[[ Data for processing, beginning ]]

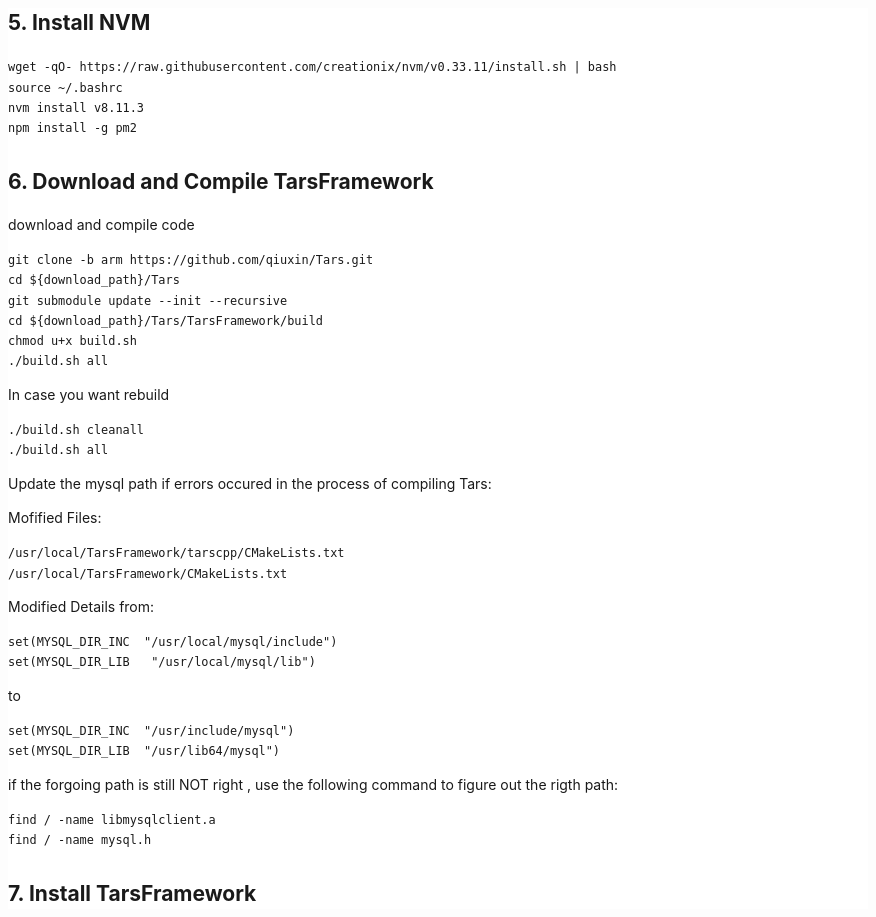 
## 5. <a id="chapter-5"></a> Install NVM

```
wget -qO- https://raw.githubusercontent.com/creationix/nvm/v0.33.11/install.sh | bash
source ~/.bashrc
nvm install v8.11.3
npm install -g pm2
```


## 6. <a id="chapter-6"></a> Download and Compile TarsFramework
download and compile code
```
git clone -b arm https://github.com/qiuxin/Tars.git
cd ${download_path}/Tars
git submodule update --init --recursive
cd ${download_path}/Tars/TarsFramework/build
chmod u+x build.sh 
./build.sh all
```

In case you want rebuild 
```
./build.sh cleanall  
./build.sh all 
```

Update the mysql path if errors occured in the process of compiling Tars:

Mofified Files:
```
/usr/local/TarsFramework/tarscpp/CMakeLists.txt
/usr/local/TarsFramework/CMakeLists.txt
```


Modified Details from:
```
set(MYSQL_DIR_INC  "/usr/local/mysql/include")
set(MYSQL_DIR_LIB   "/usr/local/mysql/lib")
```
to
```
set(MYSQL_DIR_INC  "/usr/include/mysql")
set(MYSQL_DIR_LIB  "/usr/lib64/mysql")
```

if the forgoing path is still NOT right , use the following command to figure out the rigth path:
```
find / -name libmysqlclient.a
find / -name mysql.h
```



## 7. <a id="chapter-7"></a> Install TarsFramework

[[ Data for processing, end ]]
[[ Data for processing, beginning ]]

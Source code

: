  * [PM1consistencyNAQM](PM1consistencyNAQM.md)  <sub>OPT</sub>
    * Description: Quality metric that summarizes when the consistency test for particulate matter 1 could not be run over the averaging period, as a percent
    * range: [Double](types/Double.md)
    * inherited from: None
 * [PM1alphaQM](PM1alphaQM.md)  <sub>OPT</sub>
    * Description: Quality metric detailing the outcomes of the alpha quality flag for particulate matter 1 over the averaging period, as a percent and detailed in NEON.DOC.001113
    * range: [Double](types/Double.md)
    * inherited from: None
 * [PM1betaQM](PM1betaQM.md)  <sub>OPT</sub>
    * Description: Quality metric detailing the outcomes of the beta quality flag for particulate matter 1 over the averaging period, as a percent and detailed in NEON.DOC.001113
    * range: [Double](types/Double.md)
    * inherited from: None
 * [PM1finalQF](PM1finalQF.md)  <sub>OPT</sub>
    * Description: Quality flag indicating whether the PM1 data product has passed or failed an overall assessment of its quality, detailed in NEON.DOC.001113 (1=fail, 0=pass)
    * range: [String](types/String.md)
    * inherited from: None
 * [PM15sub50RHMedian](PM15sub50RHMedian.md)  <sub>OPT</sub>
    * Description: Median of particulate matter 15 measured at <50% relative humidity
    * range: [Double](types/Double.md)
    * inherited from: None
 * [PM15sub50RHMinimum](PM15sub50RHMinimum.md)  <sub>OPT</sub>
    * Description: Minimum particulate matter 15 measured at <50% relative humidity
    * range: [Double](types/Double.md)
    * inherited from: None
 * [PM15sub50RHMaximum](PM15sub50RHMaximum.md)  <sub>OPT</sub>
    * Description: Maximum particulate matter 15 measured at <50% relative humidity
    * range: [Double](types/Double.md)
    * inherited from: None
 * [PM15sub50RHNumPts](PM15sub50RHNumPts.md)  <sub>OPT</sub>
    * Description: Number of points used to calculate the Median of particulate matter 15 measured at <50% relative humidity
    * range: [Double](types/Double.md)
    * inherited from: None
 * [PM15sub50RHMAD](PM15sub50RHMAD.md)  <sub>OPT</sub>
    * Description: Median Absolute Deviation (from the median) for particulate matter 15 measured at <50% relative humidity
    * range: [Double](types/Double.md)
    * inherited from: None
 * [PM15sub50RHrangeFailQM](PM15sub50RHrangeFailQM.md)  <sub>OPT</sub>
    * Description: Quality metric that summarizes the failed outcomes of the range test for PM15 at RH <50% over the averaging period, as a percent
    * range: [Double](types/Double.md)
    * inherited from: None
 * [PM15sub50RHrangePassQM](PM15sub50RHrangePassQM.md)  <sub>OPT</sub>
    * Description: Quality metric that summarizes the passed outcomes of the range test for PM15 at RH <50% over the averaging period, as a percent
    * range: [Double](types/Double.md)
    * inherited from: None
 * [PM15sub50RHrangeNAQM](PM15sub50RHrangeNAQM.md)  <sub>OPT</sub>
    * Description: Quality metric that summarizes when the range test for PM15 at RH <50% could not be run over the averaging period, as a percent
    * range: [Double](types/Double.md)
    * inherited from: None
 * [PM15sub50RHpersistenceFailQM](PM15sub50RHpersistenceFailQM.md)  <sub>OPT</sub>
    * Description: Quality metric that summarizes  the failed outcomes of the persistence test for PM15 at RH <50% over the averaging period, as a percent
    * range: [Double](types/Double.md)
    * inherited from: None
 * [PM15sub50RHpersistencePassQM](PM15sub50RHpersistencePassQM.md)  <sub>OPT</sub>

[[ Data for processing, end ]]
[[ Data for processing, beginning ]]

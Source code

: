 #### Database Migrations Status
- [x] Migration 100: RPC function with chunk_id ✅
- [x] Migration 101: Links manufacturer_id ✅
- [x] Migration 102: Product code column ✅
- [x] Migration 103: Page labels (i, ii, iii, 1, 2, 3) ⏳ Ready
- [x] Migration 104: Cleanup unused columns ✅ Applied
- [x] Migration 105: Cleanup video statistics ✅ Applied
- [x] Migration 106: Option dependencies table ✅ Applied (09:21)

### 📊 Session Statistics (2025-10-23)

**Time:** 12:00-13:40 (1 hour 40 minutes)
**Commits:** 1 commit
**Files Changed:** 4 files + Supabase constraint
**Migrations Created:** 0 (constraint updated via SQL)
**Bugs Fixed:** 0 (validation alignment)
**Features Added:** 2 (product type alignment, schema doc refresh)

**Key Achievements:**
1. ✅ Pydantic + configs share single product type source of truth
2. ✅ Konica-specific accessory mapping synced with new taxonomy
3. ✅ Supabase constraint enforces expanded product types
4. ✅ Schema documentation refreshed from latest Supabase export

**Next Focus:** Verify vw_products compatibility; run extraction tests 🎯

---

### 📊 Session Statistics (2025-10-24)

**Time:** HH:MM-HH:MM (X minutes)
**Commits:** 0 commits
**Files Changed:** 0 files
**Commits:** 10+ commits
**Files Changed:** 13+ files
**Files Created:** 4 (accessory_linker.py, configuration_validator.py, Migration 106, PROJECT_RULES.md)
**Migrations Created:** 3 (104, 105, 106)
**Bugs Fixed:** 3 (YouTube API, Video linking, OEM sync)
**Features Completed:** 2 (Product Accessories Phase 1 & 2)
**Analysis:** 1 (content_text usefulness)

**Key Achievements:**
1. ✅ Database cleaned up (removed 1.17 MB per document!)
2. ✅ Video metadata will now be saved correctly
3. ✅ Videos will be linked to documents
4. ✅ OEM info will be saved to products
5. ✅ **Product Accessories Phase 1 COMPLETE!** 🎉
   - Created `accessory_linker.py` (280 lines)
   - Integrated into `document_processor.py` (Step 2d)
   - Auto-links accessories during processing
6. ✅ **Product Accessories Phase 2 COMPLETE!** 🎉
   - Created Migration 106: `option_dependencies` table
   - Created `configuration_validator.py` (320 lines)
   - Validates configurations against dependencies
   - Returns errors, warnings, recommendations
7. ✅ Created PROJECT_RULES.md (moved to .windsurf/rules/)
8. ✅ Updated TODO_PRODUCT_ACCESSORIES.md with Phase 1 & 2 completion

[[ Data for processing, end ]]

[Task details]:
Check each line of the records for the word "name" and extract those that contain it.

[Answer to the exercise]:
find / -name libmysqlclient.a
find / -name mysql.h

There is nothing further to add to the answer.